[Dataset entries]
○ ○ ○ ○
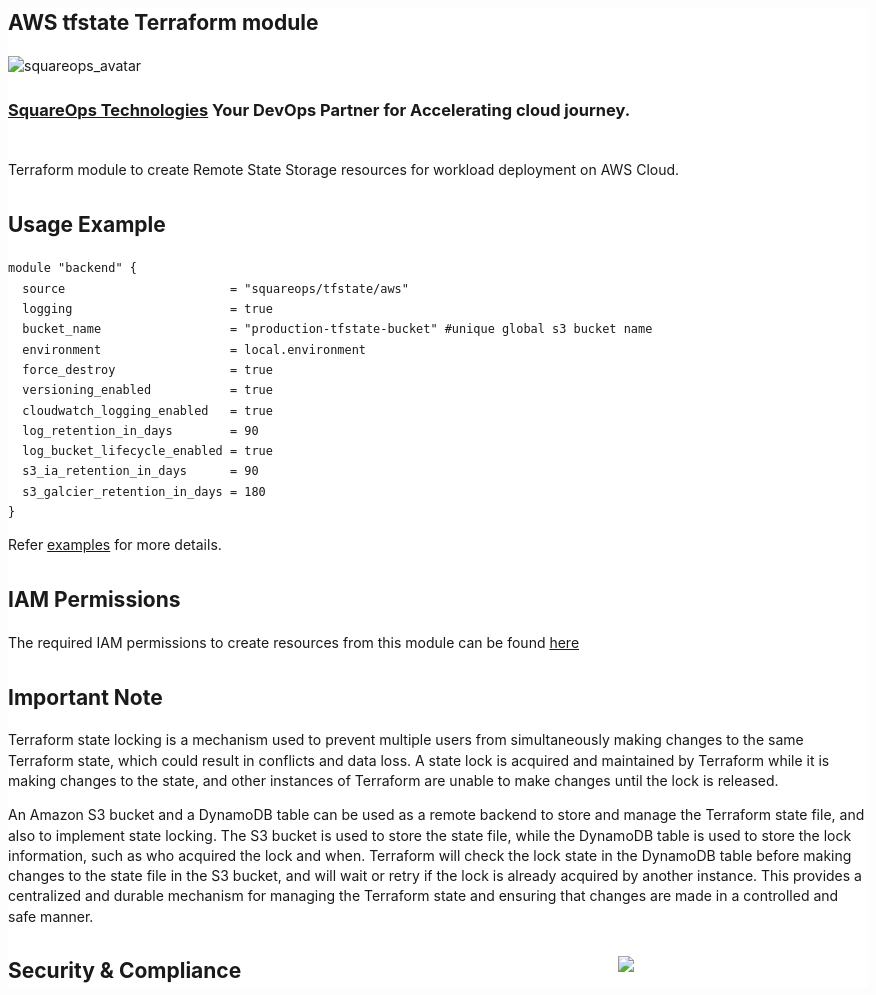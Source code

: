 ## AWS tfstate Terraform module
![squareops_avatar]

[squareops_avatar]: https://squareops.com/wp-content/uploads/2022/12/squareops-logo.png

### [SquareOps Technologies](https://squareops.com/) Your DevOps Partner for Accelerating cloud journey.
<br>
Terraform module to create Remote State Storage resources for workload deployment on AWS Cloud.

## Usage Example

```hcl
module "backend" {
  source                       = "squareops/tfstate/aws"
  logging                      = true
  bucket_name                  = "production-tfstate-bucket" #unique global s3 bucket name
  environment                  = local.environment
  force_destroy                = true
  versioning_enabled           = true
  cloudwatch_logging_enabled   = true
  log_retention_in_days        = 90
  log_bucket_lifecycle_enabled = true
  s3_ia_retention_in_days      = 90
  s3_galcier_retention_in_days = 180
}

```
Refer [examples](https://github.com/squareops/terraform-aws-tfstate/tree/main/examples/state-storage-backend) for more details.

## IAM Permissions
The required IAM permissions to create resources from this module can be found [here](https://github.com/squareops/terraform-aws-tfstate/blob/main/IAM.md)

## Important Note
Terraform state locking is a mechanism used to prevent multiple users from simultaneously making changes to the same Terraform state, which could result in conflicts and data loss. A state lock is acquired and maintained by Terraform while it is making changes to the state, and other instances of Terraform are unable to make changes until the lock is released.

An Amazon S3 bucket and a DynamoDB table can be used as a remote backend to store and manage the Terraform state file, and also to implement state locking. The S3 bucket is used to store the state file, while the DynamoDB table is used to store the lock information, such as who acquired the lock and when. Terraform will check the lock state in the DynamoDB table before making changes to the state file in the S3 bucket, and will wait or retry if the lock is already acquired by another instance. This provides a centralized and durable mechanism for managing the Terraform state and ensuring that changes are made in a controlled and safe manner.

## Security & Compliance [<img src="	https://prowler.pro/wp-content/themes/prowler-pro/assets/img/logo.svg" width="250" align="right" />](https://prowler.pro/)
○ ○ ○ ○
TASK BRIEF:
Which of the lines above mention the word "resources"? Pull those lines out.

COMPLETED EXERCISE:
Terraform module to create Remote State Storage resources for workload deployment on AWS Cloud.
The required IAM permissions to create resources from this module can be found [here](https://github.com/squareops/terraform-aws-tfstate/blob/main/IAM.md)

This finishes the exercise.